According to Documentation/DMA-mapping.txt, I can tell that hw supports
32 bit dma using pci_set_dma_mask, however, what will happen if I pass
arbitrary kernel address into pci_map_single.
What will happen if the address is above 32 bit?
I tried to follow source of pci_map_single, but it is quite strongly
buried.
Also note that I don't need any scatter gather lists, because buffer
will always be 512 bytes long.
Note that I don't write the block driver itself, but a small driver that
plugs into that driver.
I am writing a driver for mtd subsystem and more precisely a nand
driver.
Unfortunately mtd system can call the driver with arbitrary kernel
pointer, although I am sure its not vmalloc'ed.
Usually it passes the pointer that is received from block subsystem.
Thanks in advance,
Maxim Levitsky
On 12/11/2009 03:39 PM, Maxim Levitsky wrote:
> Hi,
>
> I am writing a driver, and I am faced with following problem:
>
> I receive a kernel pointer, and I want device to dma into that memory.
> However, device is only capable of 32 bit dma.
>
> I can create a 'consistent' mapping and use memcpy from/to it, but it
> feels like waste of performance.
>
>
> According to Documentation/DMA-mapping.txt, I can tell that hw supports
> 32 bit dma using pci_set_dma_mask, however, what will happen if I pass
> arbitrary kernel address into pci_map_single.
> What will happen if the address is above 32 bit?

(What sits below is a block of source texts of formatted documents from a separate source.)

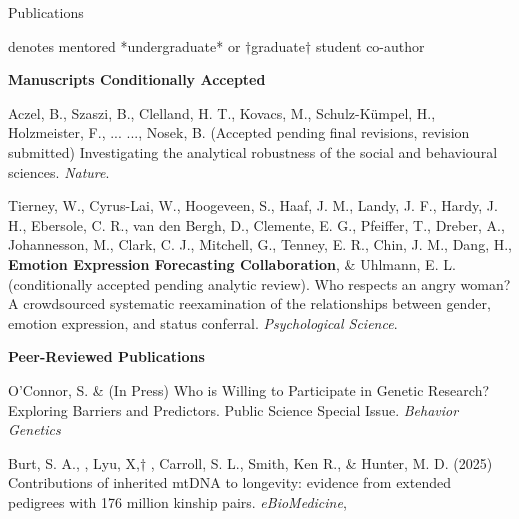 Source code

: \begin{rSection}{\textrm{Publications}}%
\vspace{-1mm}\begin{center}\footnotesize{denotes mentored *undergraduate* or $\dagger$graduate$\dagger$ student co-author}\end{center}\vspace{-1mm}

{\large \textbf{Manuscripts Conditionally Accepted}}
\begin{etaremune}
\item Aczel, B., Szaszi, B., Clelland, H. T., Kovacs, M., Schulz-Kümpel, H., Holzmeister, F., ... \meb ..., Nosek, B. (Accepted pending final revisions, revision submitted) Investigating the analytical robustness of the social and behavioural sciences. \textit{Nature}.
\item Tierney, W., Cyrus-Lai, W., Hoogeveen, S., Haaf, J. M., Landy, J. F., Hardy, J. H., Ebersole, C. R., van den Bergh, D., Clemente, E. G., Pfeiffer, T., Dreber, A., Johannesson, M., Clark, C. J., Mitchell, G., Tenney, E. R., Chin, J. M., Dang, H., \textbf{Emotion Expression Forecasting Collaboration}, \& Uhlmann, E. L. (conditionally accepted pending analytic review). Who respects an angry woman? A crowdsourced systematic reexamination of the relationships between gender, emotion expression, and status conferral. \textit{Psychological Science}.
\end{etaremune}

{\large \textbf{Peer-Reviewed Publications}}

\begin{etaremune}

\item O'Connor, S. \& \meb (In Press) Who is Willing to Participate in Genetic Research? Exploring Barriers and Predictors. Public Science Special Issue. \textit{Behavior Genetics}

\item Burt, S. A., \meb, Lyu, X,$\dagger$ \joe, Carroll, S. L., Smith, Ken R., \& Hunter, M. D. (2025) Contributions of inherited mtDNA to longevity: evidence from extended pedigrees with 176 million kinship pairs. \textit{eBioMedicine},  %


\end{etaremune}
\end{rSection}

The kernel should set up an IOMMU (either hardware or software) mapping
for that memory so that the device can access it through an address
below 4GB. This is assuming it's a 64-bit kernel (on 32-bit, a kernel
memory address will always be below 4GB).
On Fri, 2009-12-11 at 18:07 -0600, Robert Hancock wrote:
> On 12/11/2009 03:39 PM, Maxim Levitsky wrote:
> > Hi,
> >
> > I am writing a driver, and I am faced with following problem:
> >
> > I receive a kernel pointer, and I want device to dma into that memory.
> > However, device is only capable of 32 bit dma.
> >
> > I can create a 'consistent' mapping and use memcpy from/to it, but it
> > feels like waste of performance.
> >
> >
> > According to Documentation/DMA-mapping.txt, I can tell that hw supports
> > 32 bit dma using pci_set_dma_mask, however, what will happen if I pass
> > arbitrary kernel address into pci_map_single.
> > What will happen if the address is above 32 bit?
>
> The kernel should set up an IOMMU (either hardware or software) mapping
> for that memory so that the device can access it through an address
> below 4GB. This is assuming it's a 64-bit kernel (on 32-bit, a kernel
> memory address will always be below 4GB).
What do you mean by software IOMMU?
On my system there is no IOMMU present, so only way to ensure 32 bit
address is to copy pages.
pci_map_single could copy the data for write case, and pci_unmap_single
for read case, but I now strongly doubt they do.
I am not sure at all that these functions will fail if too high address
is specified....
Also, very recently, I found that in
Documentation/DMA-API.txt, there is a statement that says that
pci_map_single fails for >32 bit memory address.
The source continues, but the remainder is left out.